Even if we accept for a moment Government Members’ concerns that the benefit has been poorly targeted, that is hardly a case for scrapping it outright, especially when basic benefits are too low for the poorest women to be able to afford to eat healthily before their child is born. Surely, far from seeking to abolish the benefit, an ambitious Government who were keen to improve the outcomes of the poorest families and children would want to extend its scope or consider other ways of improving the adequacy of out-of-work benefits.
I am enjoying the hon. Lady’s speech and I acknowledge her expertise. In recommending the extension of the benefit, however, will she explain where she would get the money from?
There is work to be done to consider the balance of taxation versus spending cuts, as Labour Members have repeatedly pointed out. As for where the money is taken from, it is notable that the coalition Government, whether by accident or design—I suspect that it is more by accident, but I give them the benefit of the doubt—have taken more from women and children. An evening up of the way in which the spending axe fell might provide more scope.

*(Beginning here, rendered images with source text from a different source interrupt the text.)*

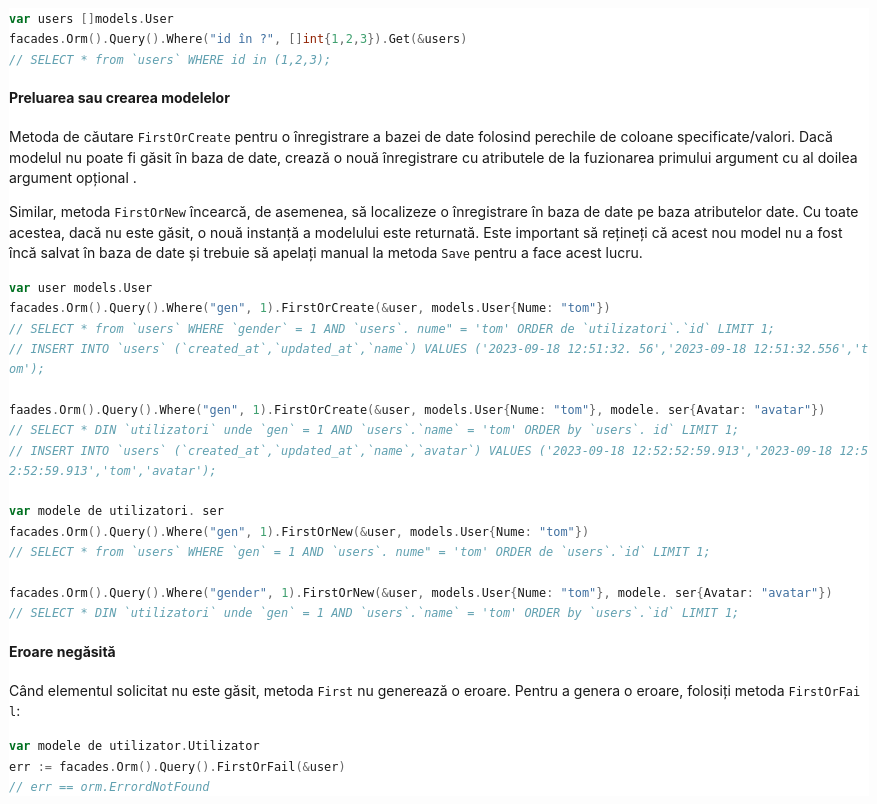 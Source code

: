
 ```go
var users []models.User
facades.Orm().Query().Where("id în ?", []int{1,2,3}).Get(&users)
// SELECT * from `users` WHERE id in (1,2,3);
```

#### Preluarea sau crearea modelelor

Metoda de căutare `FirstOrCreate` pentru o înregistrare a bazei de date folosind perechile de coloane specificate/valori. Dacă modelul nu poate fi
găsit în baza de date, crează o nouă înregistrare cu atributele de la fuzionarea primului argument cu al doilea argument opțional
.

Similar, metoda `FirstOrNew` încearcă, de asemenea, să localizeze o înregistrare în baza de date pe baza atributelor date. Cu toate acestea,
dacă nu este găsit, o nouă instanță a modelului este returnată. Este important să rețineți că acest nou model nu a fost încă salvat
în baza de date și trebuie să apelați manual la metoda `Save` pentru a face acest lucru.

```go
var user models.User
facades.Orm().Query().Where("gen", 1).FirstOrCreate(&user, models.User{Nume: "tom"})
// SELECT * from `users` WHERE `gender` = 1 AND `users`. nume" = 'tom' ORDER de `utilizatori`.`id` LIMIT 1;
// INSERT INTO `users` (`created_at`,`updated_at`,`name`) VALUES ('2023-09-18 12:51:32. 56','2023-09-18 12:51:32.556','tom');

faades.Orm().Query().Where("gen", 1).FirstOrCreate(&user, models.User{Nume: "tom"}, modele. ser{Avatar: "avatar"})
// SELECT * DIN `utilizatori` unde `gen` = 1 AND `users`.`name` = 'tom' ORDER by `users`. id` LIMIT 1;
// INSERT INTO `users` (`created_at`,`updated_at`,`name`,`avatar`) VALUES ('2023-09-18 12:52:52:59.913','2023-09-18 12:52:52:59.913','tom','avatar');

var modele de utilizatori. ser
facades.Orm().Query().Where("gen", 1).FirstOrNew(&user, models.User{Nume: "tom"})
// SELECT * from `users` WHERE `gen` = 1 AND `users`. nume" = 'tom' ORDER de `users`.`id` LIMIT 1;

facades.Orm().Query().Where("gender", 1).FirstOrNew(&user, models.User{Nume: "tom"}, modele. ser{Avatar: "avatar"})
// SELECT * DIN `utilizatori` unde `gen` = 1 AND `users`.`name` = 'tom' ORDER by `users`.`id` LIMIT 1;
```

#### Eroare negăsită

Când elementul solicitat nu este găsit, metoda `First` nu generează o eroare. Pentru a genera o eroare, folosiți metoda
`FirstOrFail`:

```go
var modele de utilizator.Utilizator
err := facades.Orm().Query().FirstOrFail(&user)
// err == orm.ErrordNotFound
```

Far from seeking to improve the financial position of some of the poorest in society—those who are reliant on safety-net benefits—some of the coalition’s measures will make matters worse: the changes to housing benefit; the VAT rise, which will reduce the spending power of the poorest; and the plans to link safety-net benefits to the consumer prices index, which will, over time, significantly reduce the value of those benefits to low-income families, and will therefore have an impact on the disposable incomes of the poorest women before conception, during pregnancy and after birth. I urge Government Members to think about how they would address that.